Rolling Stone did a great profile on the "La La Land" star, who was pretty candid about her journey through Hollywood to date, including her struggle to get a scene just right for "Birdman" director Alejandro González Iñárritu and her insistence to "La La Land" director Damien Chazelle that she wanted to learn to tap dance for the role instead of half-assing it.

In the profile, Stone also described her new film as breakthrough in another way, and that's where she got into the behind-the-scenes scoop. Here's that part of the interview:

"There are times in the past, making a movie, when I've been told that I'm hindering the process by bringing up an opinion or an idea," Stone says. "I hesitate to make it about being a woman, but there have been times when I've improvised, they've laughed at my joke and then given it to my male co-star. Given my joke away. Or it's been me saying, 'I really don't think this line is gonna work,' and being told, 'Just say it, just say it, if it doesn't work we'll cut it out' – and they didn't cut it out, and it really didn't work!'" (Stone goes off-the-record before elaborating further.)

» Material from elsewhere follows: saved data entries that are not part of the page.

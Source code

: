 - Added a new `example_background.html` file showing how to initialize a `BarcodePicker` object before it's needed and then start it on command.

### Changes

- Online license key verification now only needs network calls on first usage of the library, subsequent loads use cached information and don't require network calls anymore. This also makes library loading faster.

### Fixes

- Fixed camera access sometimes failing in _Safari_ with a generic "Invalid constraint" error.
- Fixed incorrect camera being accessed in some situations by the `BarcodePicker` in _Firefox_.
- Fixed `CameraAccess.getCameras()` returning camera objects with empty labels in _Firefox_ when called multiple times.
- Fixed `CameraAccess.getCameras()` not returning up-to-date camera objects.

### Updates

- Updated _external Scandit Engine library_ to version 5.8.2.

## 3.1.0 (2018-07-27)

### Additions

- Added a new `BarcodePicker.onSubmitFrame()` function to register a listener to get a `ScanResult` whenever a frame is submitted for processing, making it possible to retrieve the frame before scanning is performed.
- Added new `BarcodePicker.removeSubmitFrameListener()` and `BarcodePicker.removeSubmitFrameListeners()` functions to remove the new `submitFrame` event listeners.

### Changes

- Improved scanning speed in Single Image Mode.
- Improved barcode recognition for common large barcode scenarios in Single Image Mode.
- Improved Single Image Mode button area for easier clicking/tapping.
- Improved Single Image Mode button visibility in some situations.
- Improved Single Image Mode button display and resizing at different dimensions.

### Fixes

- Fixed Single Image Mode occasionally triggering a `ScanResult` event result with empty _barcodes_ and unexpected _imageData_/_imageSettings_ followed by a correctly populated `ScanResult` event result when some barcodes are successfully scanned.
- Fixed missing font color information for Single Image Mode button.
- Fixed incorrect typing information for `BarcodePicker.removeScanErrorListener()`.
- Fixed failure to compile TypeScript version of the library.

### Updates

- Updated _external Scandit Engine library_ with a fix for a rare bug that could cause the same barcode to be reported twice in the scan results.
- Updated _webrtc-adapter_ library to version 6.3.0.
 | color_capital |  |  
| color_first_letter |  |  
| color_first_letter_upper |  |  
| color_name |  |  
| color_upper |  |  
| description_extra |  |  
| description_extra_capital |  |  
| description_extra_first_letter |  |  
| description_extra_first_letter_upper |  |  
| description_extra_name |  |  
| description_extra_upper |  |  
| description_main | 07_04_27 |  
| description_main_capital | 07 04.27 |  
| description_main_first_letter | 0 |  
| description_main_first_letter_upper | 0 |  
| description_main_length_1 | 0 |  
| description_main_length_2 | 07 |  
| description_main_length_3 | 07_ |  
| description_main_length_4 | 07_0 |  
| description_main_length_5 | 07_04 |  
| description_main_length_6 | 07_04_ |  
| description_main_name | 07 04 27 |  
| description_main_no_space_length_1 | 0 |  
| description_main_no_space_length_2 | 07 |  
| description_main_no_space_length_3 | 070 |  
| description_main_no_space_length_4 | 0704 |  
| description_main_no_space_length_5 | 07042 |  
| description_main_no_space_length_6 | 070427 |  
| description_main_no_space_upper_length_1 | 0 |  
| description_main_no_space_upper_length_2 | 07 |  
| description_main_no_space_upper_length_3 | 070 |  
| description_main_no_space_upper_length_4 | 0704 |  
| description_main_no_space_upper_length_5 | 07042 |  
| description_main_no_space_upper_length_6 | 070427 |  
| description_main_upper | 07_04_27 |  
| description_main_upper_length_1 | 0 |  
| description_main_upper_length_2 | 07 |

Ah, but the off-the-record stuff is the best!

Giving away someone's improvised work is an immediate black mark. The part about patronizing directors blowing off a line that doesn't work -- that probably happens all the time. Directors and writers can be so sure of their vision that they can't see or hear past it, and when it turns out they're wrong they are still likely to insist they were right. That's the tough spot actors get put in, which is why you get the cliché that actors really want to direct -- or, in this case, maybe write.

Rolling Stone asked Emma Stone if she had ever considered writing or directing a script herself. Here's her answer:

When I ask if she's considered writing a script herself, or directing one, Stone's eyes widen. "Writing's interesting, but I've never done it in any way," she says. "And directing, God, that's a hard job. It's all the things you don't think about as an actor. 'We lost a location.' 'That costume is wrong.' 'That actor won't leave their trailer.'

Sure, it's harder than just doing what you're told, but if you want more control over what you do, it makes sense as the next step. Maybe Stone should team up with Jennifer Lawrence?